I find several of the responses funnier than the paradox.

You add one then take it away still having 17 so you don't need the extra horse.

No that's retarded, he was rite. If we go by those rules then I say, chop up the horses and bring in some scientists from the future to animate the limp pieces, see, by this stupid ass answers logic I could totally do that.

Our math teacher told us this riddle in middle school, I solved it then. Although I didn't think of adding one. I simply knew that the answers were the fractions of 18 instead of 17, and ergo a larger percentage of 17.

No one laughed, btw. Half the class knew the answer by the time I decided to speak up.

You add one then take it away still having 17 so you don't need the extra horse.

That doesn't matter. The father's will specified that his eldest son get half(50%) of his horses. Instead, he got around 53% of his horses. That's going against the father's will, and thus, wrong.

I'd breed them until a suitable number, then divide.

Shoot 'em all and let God sort it out.

Shouldn't the sons be distraught about their father dying rather than the will being impossible to fulfill without the help of a glue factory?

Shouldn't the sons be distraught about their father dying rather than the will being impossible to fulfill without the help of a glue factory?

No, he had suffered long enough, and it was a blessing to finally see him go.

Besides, he was always torturing his sons with impossible requests like how to split up these darn horses, and it was only getting worse as he got older. Some of these requests seemed completely ridiculous, so they were kind of relieved when he died. The last straw was that his will also stated that he should be buried face-down so the whole world can bend over and kiss his a**.

Yeah, that's a stupid "paradox" that could have been a clever riddle if it was worded better.

I think there are 3 possibilities:
1) One of the horees is preganent.
2) THe guy was going to get more horses.
3) The father wanted his sons to have a massive feast.

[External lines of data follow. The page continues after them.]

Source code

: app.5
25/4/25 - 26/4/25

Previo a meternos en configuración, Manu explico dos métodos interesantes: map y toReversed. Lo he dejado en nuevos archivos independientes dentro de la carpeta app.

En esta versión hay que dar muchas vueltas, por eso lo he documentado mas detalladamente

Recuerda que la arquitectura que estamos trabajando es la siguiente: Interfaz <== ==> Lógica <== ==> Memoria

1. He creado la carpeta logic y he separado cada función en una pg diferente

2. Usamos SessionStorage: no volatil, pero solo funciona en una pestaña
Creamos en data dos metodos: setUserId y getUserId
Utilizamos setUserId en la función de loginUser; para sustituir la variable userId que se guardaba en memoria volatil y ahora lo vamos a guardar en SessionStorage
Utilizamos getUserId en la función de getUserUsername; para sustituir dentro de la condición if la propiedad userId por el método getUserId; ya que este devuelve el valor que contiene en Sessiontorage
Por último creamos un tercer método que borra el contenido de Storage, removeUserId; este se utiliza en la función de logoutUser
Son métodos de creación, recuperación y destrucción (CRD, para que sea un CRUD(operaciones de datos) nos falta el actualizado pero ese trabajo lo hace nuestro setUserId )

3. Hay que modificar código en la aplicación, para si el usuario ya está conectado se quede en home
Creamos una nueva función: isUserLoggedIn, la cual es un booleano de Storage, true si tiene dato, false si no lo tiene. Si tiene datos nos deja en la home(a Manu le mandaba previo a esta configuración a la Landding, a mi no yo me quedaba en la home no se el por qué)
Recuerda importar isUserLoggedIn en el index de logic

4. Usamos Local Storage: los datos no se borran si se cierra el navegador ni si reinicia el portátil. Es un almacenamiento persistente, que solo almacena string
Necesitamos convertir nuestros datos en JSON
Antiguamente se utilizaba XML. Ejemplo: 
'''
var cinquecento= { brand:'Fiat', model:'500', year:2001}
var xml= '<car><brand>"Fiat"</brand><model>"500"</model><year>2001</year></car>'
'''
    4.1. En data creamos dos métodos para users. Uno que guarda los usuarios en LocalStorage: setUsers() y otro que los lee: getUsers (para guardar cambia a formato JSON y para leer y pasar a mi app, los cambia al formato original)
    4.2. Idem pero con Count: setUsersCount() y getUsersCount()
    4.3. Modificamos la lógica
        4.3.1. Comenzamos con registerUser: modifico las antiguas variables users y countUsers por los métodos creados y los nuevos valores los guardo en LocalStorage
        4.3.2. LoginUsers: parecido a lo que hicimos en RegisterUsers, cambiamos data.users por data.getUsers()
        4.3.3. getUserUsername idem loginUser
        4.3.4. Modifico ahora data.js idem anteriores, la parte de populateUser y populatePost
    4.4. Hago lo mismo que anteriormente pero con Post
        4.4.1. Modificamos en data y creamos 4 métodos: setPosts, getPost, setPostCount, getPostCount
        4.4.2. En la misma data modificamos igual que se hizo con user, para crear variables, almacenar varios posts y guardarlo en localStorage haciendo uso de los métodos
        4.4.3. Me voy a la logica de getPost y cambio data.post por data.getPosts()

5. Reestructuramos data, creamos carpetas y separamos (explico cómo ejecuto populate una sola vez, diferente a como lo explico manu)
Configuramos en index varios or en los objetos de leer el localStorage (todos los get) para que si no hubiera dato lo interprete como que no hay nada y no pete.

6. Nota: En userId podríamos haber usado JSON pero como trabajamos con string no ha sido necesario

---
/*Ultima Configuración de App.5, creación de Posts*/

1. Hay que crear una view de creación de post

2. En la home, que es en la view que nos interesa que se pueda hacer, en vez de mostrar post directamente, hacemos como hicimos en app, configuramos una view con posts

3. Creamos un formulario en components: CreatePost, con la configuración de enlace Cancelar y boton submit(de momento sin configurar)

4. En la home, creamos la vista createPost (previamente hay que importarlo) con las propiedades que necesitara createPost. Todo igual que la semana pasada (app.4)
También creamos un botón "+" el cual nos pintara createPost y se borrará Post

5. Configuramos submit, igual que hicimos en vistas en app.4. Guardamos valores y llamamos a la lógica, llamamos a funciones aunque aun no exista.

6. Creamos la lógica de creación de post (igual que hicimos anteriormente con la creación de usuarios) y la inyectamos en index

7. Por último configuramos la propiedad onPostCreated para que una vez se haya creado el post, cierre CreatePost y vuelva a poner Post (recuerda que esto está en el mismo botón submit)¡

This doesn't make any sense at all. I want to commit suicide!

Shoot 'em all and let God sort it out.
:rotfl: :rotfl:

Another good one which proves that x=0:

x=y

x2=xy Multiply by y

x2 - y2 = xy - y2 Subtract y2

(x-y)(x+y) = y(x-y) As x2 - y2 = (x-y)(x+y

(x+y)=y Cancel the (x-y)s

x=0 Remove the brackets and simplify

you're dividing by 0 when your canceling the (x-y)

That didn't take long... OK, another one:

3>2

3 log(1/2) > 2 log(1/2)

log (1/2)^3 > log (1/2)^2

(1/2)^3 > (1/2)^2

1/8>1/4

thats not a parradox, just a series of incorrect statements. You can only keep an equality after having done an opperation to both sides of it, if that opperation is a continuously increasing functio.
ln(1/2) is negative, so the second line is wrong, and the one's below that are too.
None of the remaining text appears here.